### Your goal:
Find where "- Variables" appears in the records below, then return that line and every later line exactly, stopping only at the last line.

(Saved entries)
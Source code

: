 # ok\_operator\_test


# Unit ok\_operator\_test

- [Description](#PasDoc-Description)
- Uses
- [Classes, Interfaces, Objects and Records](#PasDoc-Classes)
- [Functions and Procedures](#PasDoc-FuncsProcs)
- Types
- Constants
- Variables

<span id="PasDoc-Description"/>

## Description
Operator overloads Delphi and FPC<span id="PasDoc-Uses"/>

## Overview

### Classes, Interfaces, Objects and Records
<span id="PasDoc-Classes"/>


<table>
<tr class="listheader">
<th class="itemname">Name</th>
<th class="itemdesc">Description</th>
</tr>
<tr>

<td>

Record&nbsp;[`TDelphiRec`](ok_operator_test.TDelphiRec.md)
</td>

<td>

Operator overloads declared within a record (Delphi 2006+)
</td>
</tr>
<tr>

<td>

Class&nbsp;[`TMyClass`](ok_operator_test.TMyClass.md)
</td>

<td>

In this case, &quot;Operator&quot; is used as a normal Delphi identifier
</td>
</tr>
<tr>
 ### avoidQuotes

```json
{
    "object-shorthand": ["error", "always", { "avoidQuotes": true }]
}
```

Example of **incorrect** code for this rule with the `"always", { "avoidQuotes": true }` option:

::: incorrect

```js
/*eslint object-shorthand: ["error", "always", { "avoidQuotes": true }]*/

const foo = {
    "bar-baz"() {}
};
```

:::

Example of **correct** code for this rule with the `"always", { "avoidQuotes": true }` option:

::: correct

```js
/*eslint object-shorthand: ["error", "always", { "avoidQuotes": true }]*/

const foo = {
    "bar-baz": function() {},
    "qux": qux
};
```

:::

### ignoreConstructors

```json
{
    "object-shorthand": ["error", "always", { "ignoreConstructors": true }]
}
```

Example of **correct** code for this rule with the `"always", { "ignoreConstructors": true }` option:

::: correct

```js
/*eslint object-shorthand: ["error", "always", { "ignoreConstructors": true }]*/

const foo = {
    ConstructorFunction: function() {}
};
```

### Reply to the task:
- Variables

<span id="PasDoc-Description"/>

## Description
Operator overloads Delphi and FPC<span id="PasDoc-Uses"/>

## Overview

### Classes, Interfaces, Objects and Records
<span id="PasDoc-Classes"/>


<table>
<tr class="listheader">
<th class="itemname">Name</th>
<th class="itemdesc">Description</th>
</tr>
<tr>

<td>

Record&nbsp;[`TDelphiRec`](ok_operator_test.TDelphiRec.md)
</td>

<td>

Operator overloads declared within a record (Delphi 2006+)
</td>
</tr>
<tr>

<td>

Class&nbsp;[`TMyClass`](ok_operator_test.TMyClass.md)
</td>

<td>

In this case, &quot;Operator&quot; is used as a normal Delphi identifier
</td>
</tr>
<tr>
 ### avoidQuotes

```json
{
    "object-shorthand": ["error", "always", { "avoidQuotes": true }]
}
```

Example of **incorrect** code for this rule with the `"always", { "avoidQuotes": true }` option:

::: incorrect

```js
/*eslint object-shorthand: ["error", "always", { "avoidQuotes": true }]*/

const foo = {
    "bar-baz"() {}
};
```

:::

Example of **correct** code for this rule with the `"always", { "avoidQuotes": true }` option:

::: correct

```js
/*eslint object-shorthand: ["error", "always", { "avoidQuotes": true }]*/

const foo = {
    "bar-baz": function() {},
    "qux": qux
};
```

:::

### ignoreConstructors

```json
{
    "object-shorthand": ["error", "always", { "ignoreConstructors": true }]
}
```

Example of **correct** code for this rule with the `"always", { "ignoreConstructors": true }` option:

::: correct

```js
/*eslint object-shorthand: ["error", "always", { "ignoreConstructors": true }]*/

const foo = {
    ConstructorFunction: function() {}
};
```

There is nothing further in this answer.